-- Opening Marker --

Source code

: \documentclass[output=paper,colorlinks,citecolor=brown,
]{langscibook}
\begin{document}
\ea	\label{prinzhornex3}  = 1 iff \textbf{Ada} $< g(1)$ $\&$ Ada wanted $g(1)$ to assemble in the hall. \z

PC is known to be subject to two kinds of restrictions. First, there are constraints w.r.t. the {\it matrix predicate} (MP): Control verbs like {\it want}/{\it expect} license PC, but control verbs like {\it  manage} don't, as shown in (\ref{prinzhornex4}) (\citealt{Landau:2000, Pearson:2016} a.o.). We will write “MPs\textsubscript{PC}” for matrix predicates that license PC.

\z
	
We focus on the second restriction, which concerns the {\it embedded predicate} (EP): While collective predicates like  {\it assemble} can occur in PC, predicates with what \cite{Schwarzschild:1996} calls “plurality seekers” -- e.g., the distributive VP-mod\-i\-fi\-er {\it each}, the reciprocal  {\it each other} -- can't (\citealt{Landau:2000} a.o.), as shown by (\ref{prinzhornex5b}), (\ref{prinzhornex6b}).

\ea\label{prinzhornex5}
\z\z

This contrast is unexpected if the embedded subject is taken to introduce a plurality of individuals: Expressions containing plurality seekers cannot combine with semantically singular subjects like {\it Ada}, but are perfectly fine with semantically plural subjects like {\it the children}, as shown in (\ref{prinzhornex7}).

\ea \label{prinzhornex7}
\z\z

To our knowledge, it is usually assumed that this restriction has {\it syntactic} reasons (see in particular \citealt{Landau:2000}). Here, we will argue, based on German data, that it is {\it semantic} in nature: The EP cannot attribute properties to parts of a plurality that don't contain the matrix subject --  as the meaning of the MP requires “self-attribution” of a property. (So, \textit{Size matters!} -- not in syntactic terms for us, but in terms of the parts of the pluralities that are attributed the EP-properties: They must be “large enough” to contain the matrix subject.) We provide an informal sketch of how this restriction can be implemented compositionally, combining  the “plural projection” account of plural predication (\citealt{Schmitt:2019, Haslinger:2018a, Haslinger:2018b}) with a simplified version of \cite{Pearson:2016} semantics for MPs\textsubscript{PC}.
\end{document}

-- Closing Marker --

> **What to work on**:
Return the entries exactly through the "the hall. \z" line.

> **Response**:
Source code

: \documentclass[output=paper,colorlinks,citecolor=brown,
]{langscibook}
\begin{document}
\ea	\label{prinzhornex3}  = 1 iff \textbf{Ada} $< g(1)$ $\&$ Ada wanted $g(1)$ to assemble in the hall. \z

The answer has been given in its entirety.